The other day I was on bookstore business in West Hartford, so, being just a few miles down the road, I slipped over to Farmington for an hour to hear Steve Silk talk about the Sunken Garden at Hill-Stead. It was the first of Hill-Stead’s three-day May Market, so white tents filled with horticultural goods surrounded the beautiful farmhouse mansion designed my Theodate Pope Riddle for her parents.  There were perennials and shrubs, look-at-me straw garden hats that could only be worn to a party but that were attracting a lot of attention, antiques, paintings, whimsical cement statues, bulbs (I bought three Mondriaan Oriental lilies), jewelry, and amazing scanner photography by Ellen Hoverkamp.

But I was not there to shop. I am of course including the Beatrice Farrand garden at Hill-Stead in my book on sunken gardens and was interested to hear what Silk, a garden designer and writer and world traveller, had to say about it. He made it clear that he was not going to talk about the plants or even much about the history of this notable garden but “share his impressions.” We (the audience) sat in the shade of the summerhouse in the center of the garden. The talk was worth listening to, and I took a few notes. After a walk around the garden, I headed to the edge of the lawn on my way to the field where my truck was parked.

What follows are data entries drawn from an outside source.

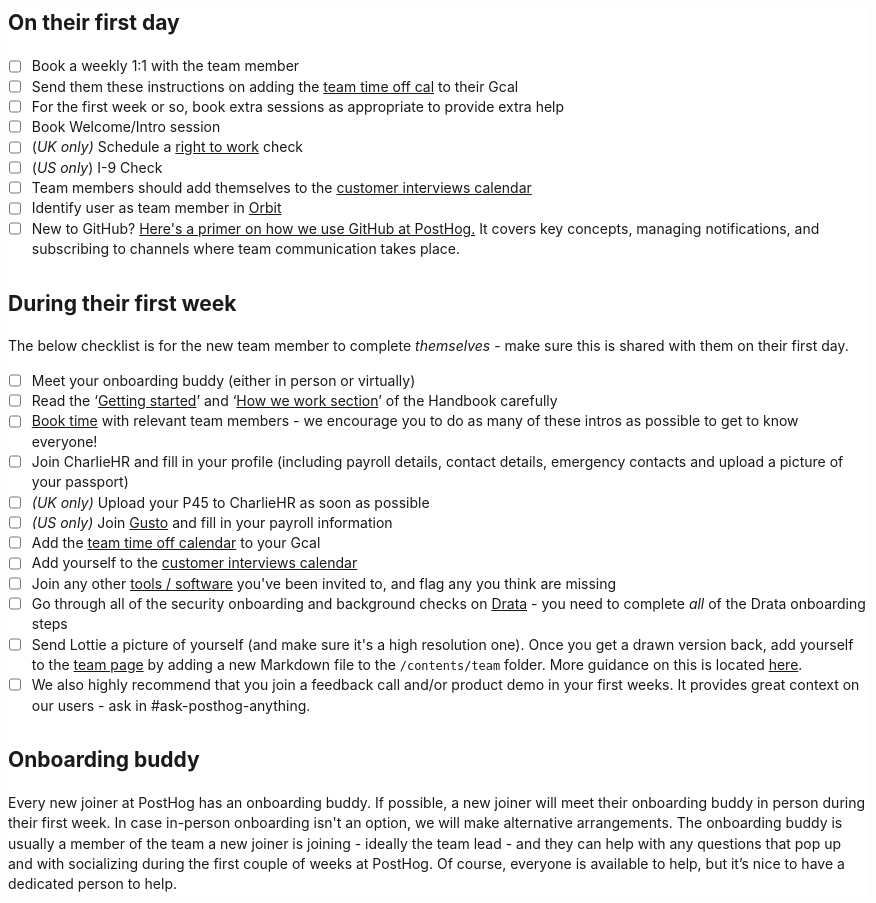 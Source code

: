 
## On their first day

*   [ ] Book a weekly 1:1 with the team member
*   [ ] Send them these instructions on adding the [team time off cal](https://intercom.help/charliehr/en/articles/839648-importing-your-time-off-calendar-to-google-calendar) to their Gcal
*   [ ] For the first week or so, book extra sessions as appropriate to provide extra help
*   [ ] Book Welcome/Intro session
*   [ ] (_UK only)_ Schedule a [right to work](https://www.gov.uk/guidance/coronavirus-covid-19-right-to-work-checks) check
*   [ ] (_US only_) I-9 Check
*   [ ] Team members should add themselves to the [customer interviews calendar](https://calendar.google.com/calendar/?cid=Y19tczllaWN1Ym92ZGgxYWhzNmtoY2xpNTQ3b0Bncm91cC5jYWxlbmRhci5nb29nbGUuY29t)
*   [ ] Identify user as team member in [Orbit](https://app.orbit.love/login)
*   [ ] New to GitHub? [Here's a primer on how we use GitHub at PostHog.](/handbook/company/new-to-github) It covers key concepts, managing notifications, and subscribing to channels where team communication takes place.

## During their first week

The below checklist is for the new team member to complete _themselves_ - make sure this is shared with them on their first day. 

*   [ ] Meet your onboarding buddy (either in person or virtually)
*   [ ] Read the ‘[Getting started](https://posthog.com/handbook/getting-started/start-here)’ and ‘[How we work section](https://posthog.com/handbook/company/culture)’ of the Handbook carefully
*   [ ] [Book time](https://posthog.com/handbook/getting-started/meetings) with relevant team members - we encourage you to do as many of these intros as possible to get to know everyone!
*   [ ] Join CharlieHR and fill in your profile (including payroll details, contact details, emergency contacts and upload a picture of your passport)
*   [ ] _(UK only)_ Upload your P45 to CharlieHR as soon as possible
*   [ ] _(US only)_ Join [Gusto](https://gusto.com/) and fill in your payroll information 
*   [ ] Add the [team time off calendar](https://intercom.help/charliehr/en/articles/839648-importing-your-time-off-calendar-to-google-calendar) to your Gcal
*   [ ] Add yourself to the [customer interviews calendar](https://calendar.google.com/calendar/?cid=Y19tczllaWN1Ym92ZGgxYWhzNmtoY2xpNTQ3b0Bncm91cC5jYWxlbmRhci5nb29nbGUuY29t)
*   [ ] Join any other [tools / software](https://posthog.com/handbook/people/onboarding#tools-we-use) you've been invited to, and flag any you think are missing
*   [ ] Go through all of the security onboarding and background checks on [Drata](https://app.drata.com/) - you need to complete _all_ of the Drata onboarding steps
*   [ ] Send Lottie a picture of yourself (and make sure it's a high resolution one). Once you get a drawn version back, add yourself to the [team page](https://posthog.com/handbook/company/team) by adding a new Markdown file to the `/contents/team` folder. More guidance on this is located [here](/handbook/engineering/posthog-com/developing-the-website#team).
*   [ ] We also highly recommend that you join a feedback call and/or product demo in your first weeks. It provides great context on our users - ask in #ask-posthog-anything. 

## Onboarding buddy

Every new joiner at PostHog has an onboarding buddy. If possible, a new joiner will meet their onboarding buddy in person during their first week. In case in-person onboarding isn't an option, we will make alternative arrangements. The onboarding buddy is usually a member of the team a new joiner is joining - ideally the team lead - and they can help with any questions that pop up and with socializing during the first couple of weeks at PostHog. Of course, everyone is available to help, but it’s nice to have a dedicated person to help.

That’s when I noticed the lovely, rustic Auricula Theater with pots by Guy Wolff. Wolff is the subject of my other writing project. I could not believe my luck. I realize it’s a bit self-serving to be writing about books I am working on instead of reading, but really this was quite a day.

Auricula Theaters are tiered displays of primroses in pots. They probably originated in 17th century France or Belgium and spread to the rest of Europe, particularly 19th century England. They were designed as a way to show off one’s collection of these colorful mountain gems and give them some protection from harsh wind, rain and sun. They could be simple affairs, with open boxes such as the Hill-Stead display, but wealthy estate owners often created elaborate Auricula Theaters with fancy woodwork, gold leaf, even curtains and painted backdrops. They have lately regained popularity. In fact, the April issue of Gardens Illustrated features one.

However plain or fancy the theater, it’s the pots with the primroses that are the show. Wolff, surely the most important horticultural potter working today, has interpreted the Auricula Pot for the Hill-Stead.  His pots, perfectly sized for the bold yet diminutive flowers, are subtly flared with thickened rims. They are show showstoppers. The volunteers told me they were selling very well.

Visions of Auricula Theaters appearing in gardens all over New England popped into my head as I pulled my truck onto the highway. I suppose though, many people will keep just one or three Auricula Pots rather than a theater full, or even plant something other than a primrose.

No matter.

What I really like about the Auricula Pot, and Wolff’s in particular, is the idea of the humble flowerpot as drama. Not the prop; half the show. Yes.